## Data
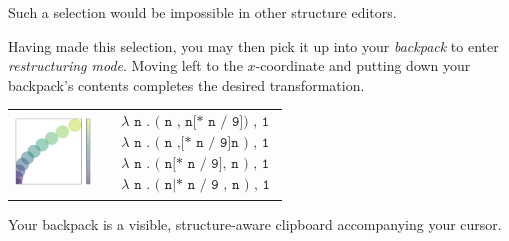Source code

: \noindent
Such a selection would be impossible in other structure editors.

Having made this selection, you may then pick it up
into your \emph{backpack} to enter \emph{restructuring mode}.
Moving left to the $x$-coordinate and putting down
your backpack's contents completes the desired transformation.

\noindent
\begin{tabular}{cp{7cm}}
\includegraphics[width=2cm]{img/circles-parabola-transpose.png}
&
{
\begin{align*}
  & \texttt{$\lambda$ n . ( n , n[* n / 9]) , 1} \\
  & \texttt{$\lambda$ n . ( n ,[* n / 9]n ) , 1} \\
  & \texttt{$\lambda$ n . ( n[* n / 9], n ) , 1} \\
  & \texttt{$\lambda$ n . ( n|* n / 9 , n ) , 1}
\end{align*}
}
\end{tabular}
Your backpack is a visible, structure-aware clipboard
accompanying your cursor.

## Work required
Pictures are to be left out, while the records are copied word for word.

## Exercise answer
Source code

: \noindent
Such a selection would be impossible in other structure editors.

Having made this selection, you may then pick it up
into your \emph{backpack} to enter \emph{restructuring mode}.
Moving left to the $x$-coordinate and putting down
your backpack's contents completes the desired transformation.

\noindent
\begin{tabular}{cp{7cm}}
\includegraphics[width=2cm]{img/circles-parabola-transpose.png}
&
{
\begin{align*}
  & \texttt{$\lambda$ n . ( n , n[* n / 9]) , 1} \\
  & \texttt{$\lambda$ n . ( n ,[* n / 9]n ) , 1} \\
  & \texttt{$\lambda$ n . ( n[* n / 9], n ) , 1} \\
  & \texttt{$\lambda$ n . ( n|* n / 9 , n ) , 1}
\end{align*}
}
\end{tabular}
Your backpack is a visible, structure-aware clipboard
accompanying your cursor.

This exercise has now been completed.